In post-implantation mammalian embryos, pluripotent cells in the epiblast give rise to primordial germ cells (PGCs). Germ cells undergo several changes in their epigenetic profile during the different stages of meiosis. PGCs enter mitotic arrest in males, whereas PGCs are arrested in prophase of meiosis I in females. Global nuclear remodeling occurs in haploid round spermatids, although some histone marks, such as H3K9me2, on the inactive X chromosome are retained (107,108). The testis-specific linker histone variant H1T2 appears at this stage and plays a crucial role in chromatin condensation during spermiogenesis (108). Later, the linker histone variant HIls1 (histone-1-like protein in spermatids 1) is expressed in elongated spermatids. In the histone-protamine exchange process, nuclear histones become hyperacetylated during spermiogenesis and disassemble shortly thereafter, replaced by transition proteins (TP1 and TP2). In the final stage of spermiogenesis, the transition proteins are removed and replaced by protamines (109). The incorporation of protamines into sperm chromatin induces DNA compaction, which is important for the formation of spermatozoa and for providing a safe environment for the genome. The presence of somatic-like chromatin in the sperm nucleus could transmit different epigenetic information to offspring. Oakes et al. (110) suggested that the genome-wide DNA methylation pattern observed during spermiogenesis changes little after the pachytene spermatocyte stage.
Many epigenetic modifiers, including DNA methyltransferases, histone modification enzymes and their regulatory proteins, play essential roles in germ cell development. Some of these modifiers are specifically expressed in germ cells, whereas others are more widely expressed. The crucial roles of germ-cell-specific genes, such as Dnmt3L and Prdm9, were revealed by conventional knockout studies (111-113). A recent report showed numerous intra- and inter-individual differences in the DNA methylation of human sperm samples, which could contribute to phenotypic differences in offspring. Furthermore, it has been reported that sperm samples from oligospermic patients often contain DNA methylation defects at imprinted loci (114,115). Kobayashi and his associates reported methylation defects in 17 of 78 embryos conceived by ART. He found that seven of these 17 embryos had inherited these altered methylation patterns paternally, while the rest were believed to have resulted from the ART process. The altered hormonal milieu associated with ART and the retrieval of epigenetically immature oocytes may result in an increase in epigenetic/imprinting defects in children conceived through ART.

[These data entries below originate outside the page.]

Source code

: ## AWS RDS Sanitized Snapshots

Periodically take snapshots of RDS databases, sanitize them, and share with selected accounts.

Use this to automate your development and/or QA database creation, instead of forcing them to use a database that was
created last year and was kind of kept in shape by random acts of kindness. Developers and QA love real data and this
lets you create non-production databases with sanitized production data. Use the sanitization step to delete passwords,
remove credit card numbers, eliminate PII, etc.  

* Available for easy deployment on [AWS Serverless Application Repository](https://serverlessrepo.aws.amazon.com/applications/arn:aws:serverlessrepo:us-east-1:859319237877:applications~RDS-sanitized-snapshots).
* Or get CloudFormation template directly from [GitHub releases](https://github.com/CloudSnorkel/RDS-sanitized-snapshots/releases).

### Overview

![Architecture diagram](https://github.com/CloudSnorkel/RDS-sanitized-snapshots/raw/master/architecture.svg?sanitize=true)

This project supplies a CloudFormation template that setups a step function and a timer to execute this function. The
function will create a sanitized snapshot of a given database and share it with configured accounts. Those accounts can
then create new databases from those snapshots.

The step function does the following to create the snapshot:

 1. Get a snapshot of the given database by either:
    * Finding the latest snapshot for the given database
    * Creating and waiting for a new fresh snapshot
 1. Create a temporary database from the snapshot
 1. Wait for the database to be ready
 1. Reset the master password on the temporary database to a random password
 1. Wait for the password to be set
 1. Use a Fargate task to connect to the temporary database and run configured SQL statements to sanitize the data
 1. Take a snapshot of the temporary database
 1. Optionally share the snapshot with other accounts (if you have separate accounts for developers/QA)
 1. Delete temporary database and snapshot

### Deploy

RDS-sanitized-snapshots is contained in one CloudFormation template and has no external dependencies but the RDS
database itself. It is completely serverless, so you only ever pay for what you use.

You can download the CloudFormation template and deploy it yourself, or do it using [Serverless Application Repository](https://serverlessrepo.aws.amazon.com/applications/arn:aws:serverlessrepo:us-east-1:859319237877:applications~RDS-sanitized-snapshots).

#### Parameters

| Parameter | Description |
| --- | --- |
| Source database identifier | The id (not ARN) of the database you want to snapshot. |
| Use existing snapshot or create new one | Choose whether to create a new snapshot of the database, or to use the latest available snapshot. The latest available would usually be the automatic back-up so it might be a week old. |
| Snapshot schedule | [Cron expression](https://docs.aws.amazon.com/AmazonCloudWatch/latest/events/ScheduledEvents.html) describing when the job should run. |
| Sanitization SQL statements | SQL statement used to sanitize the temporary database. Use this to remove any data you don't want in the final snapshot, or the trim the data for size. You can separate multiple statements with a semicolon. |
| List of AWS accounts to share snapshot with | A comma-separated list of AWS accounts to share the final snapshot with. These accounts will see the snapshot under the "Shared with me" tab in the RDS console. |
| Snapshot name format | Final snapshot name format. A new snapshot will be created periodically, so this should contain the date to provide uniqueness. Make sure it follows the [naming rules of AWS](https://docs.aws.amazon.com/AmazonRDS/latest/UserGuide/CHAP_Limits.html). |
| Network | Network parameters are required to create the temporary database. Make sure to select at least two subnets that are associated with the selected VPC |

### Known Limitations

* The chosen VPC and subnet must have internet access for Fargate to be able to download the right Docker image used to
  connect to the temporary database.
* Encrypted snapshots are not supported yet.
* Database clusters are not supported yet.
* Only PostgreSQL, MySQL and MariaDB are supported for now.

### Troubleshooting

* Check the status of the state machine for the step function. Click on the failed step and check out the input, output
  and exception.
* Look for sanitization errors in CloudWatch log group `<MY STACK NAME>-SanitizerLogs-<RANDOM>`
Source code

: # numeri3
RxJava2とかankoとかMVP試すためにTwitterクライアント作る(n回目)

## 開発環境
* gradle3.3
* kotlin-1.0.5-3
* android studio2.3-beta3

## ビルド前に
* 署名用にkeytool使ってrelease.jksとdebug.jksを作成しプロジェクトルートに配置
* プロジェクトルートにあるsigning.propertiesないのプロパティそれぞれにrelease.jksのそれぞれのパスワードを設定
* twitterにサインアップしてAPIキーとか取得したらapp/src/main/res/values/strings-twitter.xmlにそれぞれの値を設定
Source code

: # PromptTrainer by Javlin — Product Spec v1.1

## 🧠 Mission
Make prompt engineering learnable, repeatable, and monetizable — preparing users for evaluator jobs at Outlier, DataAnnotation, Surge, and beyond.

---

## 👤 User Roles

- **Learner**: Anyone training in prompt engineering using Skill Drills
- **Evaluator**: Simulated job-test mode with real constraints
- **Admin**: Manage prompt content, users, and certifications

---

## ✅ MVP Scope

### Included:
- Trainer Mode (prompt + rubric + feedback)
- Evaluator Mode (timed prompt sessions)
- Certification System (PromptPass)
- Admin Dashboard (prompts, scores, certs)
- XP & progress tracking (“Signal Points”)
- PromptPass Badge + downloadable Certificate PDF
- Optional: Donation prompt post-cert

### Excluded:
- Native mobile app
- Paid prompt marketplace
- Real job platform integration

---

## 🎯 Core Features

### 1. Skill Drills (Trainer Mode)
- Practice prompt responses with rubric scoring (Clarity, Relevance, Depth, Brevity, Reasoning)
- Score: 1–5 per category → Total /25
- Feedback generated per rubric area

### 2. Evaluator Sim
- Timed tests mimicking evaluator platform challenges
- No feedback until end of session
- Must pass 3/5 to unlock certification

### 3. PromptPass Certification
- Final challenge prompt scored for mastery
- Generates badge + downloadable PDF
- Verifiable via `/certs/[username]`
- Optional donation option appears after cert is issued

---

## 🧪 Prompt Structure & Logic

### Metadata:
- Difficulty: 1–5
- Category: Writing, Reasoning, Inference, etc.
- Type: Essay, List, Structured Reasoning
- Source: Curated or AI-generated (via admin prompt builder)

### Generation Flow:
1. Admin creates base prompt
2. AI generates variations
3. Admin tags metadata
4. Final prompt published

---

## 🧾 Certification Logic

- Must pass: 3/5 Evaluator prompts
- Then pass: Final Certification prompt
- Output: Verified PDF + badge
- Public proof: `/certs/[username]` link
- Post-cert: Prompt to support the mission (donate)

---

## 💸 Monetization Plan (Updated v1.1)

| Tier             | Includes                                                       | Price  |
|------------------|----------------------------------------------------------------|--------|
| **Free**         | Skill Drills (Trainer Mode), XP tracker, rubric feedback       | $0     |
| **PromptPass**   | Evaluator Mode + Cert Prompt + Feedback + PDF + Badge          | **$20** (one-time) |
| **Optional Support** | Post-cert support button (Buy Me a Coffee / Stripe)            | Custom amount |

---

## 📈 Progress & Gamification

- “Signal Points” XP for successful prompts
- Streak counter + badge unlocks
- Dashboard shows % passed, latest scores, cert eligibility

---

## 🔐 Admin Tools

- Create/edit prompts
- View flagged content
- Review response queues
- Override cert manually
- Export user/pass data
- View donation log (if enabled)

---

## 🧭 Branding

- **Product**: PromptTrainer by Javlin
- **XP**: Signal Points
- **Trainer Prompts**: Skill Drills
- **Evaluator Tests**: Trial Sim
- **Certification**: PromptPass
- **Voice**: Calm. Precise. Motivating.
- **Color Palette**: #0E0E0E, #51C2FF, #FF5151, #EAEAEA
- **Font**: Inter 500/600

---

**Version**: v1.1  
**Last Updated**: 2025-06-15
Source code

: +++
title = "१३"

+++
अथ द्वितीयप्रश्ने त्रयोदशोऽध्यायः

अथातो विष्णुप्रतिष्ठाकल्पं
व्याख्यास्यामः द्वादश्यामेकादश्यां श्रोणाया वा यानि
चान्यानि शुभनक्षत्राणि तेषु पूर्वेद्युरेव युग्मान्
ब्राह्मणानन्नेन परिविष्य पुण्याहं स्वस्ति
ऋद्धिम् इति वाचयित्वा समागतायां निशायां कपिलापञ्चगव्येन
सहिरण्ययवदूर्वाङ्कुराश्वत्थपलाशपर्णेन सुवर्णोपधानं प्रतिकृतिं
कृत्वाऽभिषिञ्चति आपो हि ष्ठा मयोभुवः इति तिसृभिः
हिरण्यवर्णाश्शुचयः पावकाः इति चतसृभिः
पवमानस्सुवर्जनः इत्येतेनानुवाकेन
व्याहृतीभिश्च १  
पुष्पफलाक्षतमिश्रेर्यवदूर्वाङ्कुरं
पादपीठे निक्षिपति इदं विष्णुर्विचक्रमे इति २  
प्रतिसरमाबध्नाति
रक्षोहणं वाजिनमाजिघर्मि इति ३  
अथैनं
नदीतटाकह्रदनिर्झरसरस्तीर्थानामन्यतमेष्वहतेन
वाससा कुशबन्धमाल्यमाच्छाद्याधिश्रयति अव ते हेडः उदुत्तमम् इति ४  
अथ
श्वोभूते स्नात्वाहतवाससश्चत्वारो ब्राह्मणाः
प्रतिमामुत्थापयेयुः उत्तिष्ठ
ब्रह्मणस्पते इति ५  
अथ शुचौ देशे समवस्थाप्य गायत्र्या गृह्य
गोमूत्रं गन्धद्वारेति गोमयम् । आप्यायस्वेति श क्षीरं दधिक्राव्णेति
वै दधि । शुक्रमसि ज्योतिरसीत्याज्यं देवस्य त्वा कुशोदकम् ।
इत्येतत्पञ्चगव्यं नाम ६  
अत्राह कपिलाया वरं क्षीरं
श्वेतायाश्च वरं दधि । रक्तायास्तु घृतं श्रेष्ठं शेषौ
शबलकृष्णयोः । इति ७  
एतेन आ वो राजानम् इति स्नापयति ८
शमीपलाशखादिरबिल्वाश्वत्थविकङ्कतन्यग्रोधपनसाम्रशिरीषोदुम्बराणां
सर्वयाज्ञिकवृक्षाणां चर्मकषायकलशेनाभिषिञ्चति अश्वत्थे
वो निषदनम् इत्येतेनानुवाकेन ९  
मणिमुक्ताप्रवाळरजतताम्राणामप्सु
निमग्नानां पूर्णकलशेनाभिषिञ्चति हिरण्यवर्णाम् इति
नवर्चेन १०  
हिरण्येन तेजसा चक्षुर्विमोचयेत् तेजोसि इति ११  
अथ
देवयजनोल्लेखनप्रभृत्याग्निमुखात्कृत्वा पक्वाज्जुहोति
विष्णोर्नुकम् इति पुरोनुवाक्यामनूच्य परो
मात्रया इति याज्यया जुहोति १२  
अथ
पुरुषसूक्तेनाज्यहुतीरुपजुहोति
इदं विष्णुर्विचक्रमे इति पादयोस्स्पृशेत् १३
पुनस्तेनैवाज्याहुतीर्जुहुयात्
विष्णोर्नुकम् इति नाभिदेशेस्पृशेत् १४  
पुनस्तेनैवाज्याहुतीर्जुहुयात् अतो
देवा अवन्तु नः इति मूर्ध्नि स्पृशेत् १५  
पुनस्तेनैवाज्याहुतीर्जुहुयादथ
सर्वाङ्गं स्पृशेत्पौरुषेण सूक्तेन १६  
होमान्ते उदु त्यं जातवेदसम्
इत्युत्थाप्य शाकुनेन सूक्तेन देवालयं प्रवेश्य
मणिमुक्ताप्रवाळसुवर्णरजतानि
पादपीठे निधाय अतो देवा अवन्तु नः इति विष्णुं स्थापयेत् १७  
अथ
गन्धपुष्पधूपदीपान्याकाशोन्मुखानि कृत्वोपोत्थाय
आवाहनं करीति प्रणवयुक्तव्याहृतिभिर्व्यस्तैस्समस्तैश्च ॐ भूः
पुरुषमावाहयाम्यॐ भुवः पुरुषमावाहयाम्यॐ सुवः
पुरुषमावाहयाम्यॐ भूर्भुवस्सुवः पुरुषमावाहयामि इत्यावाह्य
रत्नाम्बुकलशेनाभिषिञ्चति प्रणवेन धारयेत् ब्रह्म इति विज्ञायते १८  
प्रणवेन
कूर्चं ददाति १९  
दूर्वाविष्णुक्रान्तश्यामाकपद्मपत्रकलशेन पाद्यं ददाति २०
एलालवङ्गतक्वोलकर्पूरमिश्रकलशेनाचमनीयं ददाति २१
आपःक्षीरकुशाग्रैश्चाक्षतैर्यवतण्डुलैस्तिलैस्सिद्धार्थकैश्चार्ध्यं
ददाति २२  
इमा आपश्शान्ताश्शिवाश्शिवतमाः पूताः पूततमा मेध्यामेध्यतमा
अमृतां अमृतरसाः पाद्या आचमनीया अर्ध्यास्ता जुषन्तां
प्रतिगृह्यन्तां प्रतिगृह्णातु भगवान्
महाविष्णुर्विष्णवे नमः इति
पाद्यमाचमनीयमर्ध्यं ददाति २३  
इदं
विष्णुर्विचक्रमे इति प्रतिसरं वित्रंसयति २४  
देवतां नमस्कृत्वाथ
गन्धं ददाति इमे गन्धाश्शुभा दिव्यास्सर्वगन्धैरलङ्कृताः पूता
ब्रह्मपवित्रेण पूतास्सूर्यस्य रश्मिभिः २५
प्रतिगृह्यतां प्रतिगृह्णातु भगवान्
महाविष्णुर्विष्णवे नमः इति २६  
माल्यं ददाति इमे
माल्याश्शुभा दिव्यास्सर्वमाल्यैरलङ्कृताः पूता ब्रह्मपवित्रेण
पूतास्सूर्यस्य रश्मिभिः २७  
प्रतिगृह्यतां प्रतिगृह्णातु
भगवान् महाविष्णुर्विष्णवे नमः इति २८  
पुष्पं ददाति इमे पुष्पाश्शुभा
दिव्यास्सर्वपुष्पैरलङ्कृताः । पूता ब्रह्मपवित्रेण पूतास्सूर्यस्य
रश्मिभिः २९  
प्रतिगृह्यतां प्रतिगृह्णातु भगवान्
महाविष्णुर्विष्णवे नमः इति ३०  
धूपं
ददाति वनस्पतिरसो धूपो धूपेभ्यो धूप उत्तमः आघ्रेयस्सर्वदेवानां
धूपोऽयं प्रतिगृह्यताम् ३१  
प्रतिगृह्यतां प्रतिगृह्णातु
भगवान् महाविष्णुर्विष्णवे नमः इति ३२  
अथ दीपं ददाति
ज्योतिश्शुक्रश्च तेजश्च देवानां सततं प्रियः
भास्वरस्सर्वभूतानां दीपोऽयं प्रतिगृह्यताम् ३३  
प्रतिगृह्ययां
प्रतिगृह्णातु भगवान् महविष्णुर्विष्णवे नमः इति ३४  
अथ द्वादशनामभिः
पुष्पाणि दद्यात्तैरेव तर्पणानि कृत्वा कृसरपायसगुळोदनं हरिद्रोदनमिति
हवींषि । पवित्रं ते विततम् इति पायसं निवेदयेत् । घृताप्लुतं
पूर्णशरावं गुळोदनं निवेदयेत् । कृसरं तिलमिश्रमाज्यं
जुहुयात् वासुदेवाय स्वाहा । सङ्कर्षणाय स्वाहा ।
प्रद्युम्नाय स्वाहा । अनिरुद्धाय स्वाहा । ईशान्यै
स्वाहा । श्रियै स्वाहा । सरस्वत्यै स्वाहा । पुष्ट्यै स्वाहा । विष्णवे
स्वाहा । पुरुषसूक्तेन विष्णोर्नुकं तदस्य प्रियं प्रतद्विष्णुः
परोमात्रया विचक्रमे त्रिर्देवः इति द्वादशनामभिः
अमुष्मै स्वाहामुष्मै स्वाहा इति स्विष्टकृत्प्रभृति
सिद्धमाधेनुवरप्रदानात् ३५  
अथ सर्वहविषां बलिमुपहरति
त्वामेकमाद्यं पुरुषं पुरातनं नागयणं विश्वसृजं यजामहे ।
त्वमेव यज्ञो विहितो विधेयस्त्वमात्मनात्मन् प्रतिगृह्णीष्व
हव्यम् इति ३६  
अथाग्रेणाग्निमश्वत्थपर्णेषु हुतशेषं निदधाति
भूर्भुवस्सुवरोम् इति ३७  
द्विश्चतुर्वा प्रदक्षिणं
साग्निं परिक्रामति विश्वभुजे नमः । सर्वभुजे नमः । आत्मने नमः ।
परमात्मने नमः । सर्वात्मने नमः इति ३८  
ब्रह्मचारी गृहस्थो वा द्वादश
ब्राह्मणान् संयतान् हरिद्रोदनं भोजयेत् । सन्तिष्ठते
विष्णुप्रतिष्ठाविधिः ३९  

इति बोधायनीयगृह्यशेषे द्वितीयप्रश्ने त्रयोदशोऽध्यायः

Imprinting errors in the developing fetus have been identified and shown to cause severe pathologies. Evidence suggests that Prader-Willi syndrome (PWS) and Angelman syndrome (AS) arise from the functional loss of several paternally expressed genes. The Prader-Willi/Angelman imprinted domain on human chromosome 15q11-q13 is regulated by an imprinting control regions (ICRs). Imprinting defects affecting the PWS/AS region can arise from the failure to demethylate the PWS-SRO in the male germ line, the failure to methylate the maternal PWS-SRO, or the failure to maintain PWS-SRO methylation after fertilization (116). Some studies have also suggested that the use of ART increases the risk of imprinting diseases, as the germ cells of infertile couples are prone to epigenetic instability. A pattern of decreased genome-wide methylation in sperm has also been associated with poor embryo quality in rats and decreased IVF pregnancy rates in humans (117). Benchaib et al. (117) used 5-methyl-cytosine immunostaining as an indicator of the genome-wide methylation pattern in sperm. He showed that decreased global methylation in semen samples from normozoospermic men was related to a poor pregnancy outcome from IVF (118), suggesting that global methylation status independently affects embryogenesis. Both the complex path of sperm production and the delicate balance of epigenetic and genetic factors during sperm maturation contribute to the formation of a mature sperm with the ability to fertilize an oocyte and contribute to the developing embryo. It has been proposed that the level of DNA methylation in human sperm could be linked to their ability to initiate a pregnancy in an assisted reproduction procedure (118). A defect at any one step may manifest as a syndrome of male infertility.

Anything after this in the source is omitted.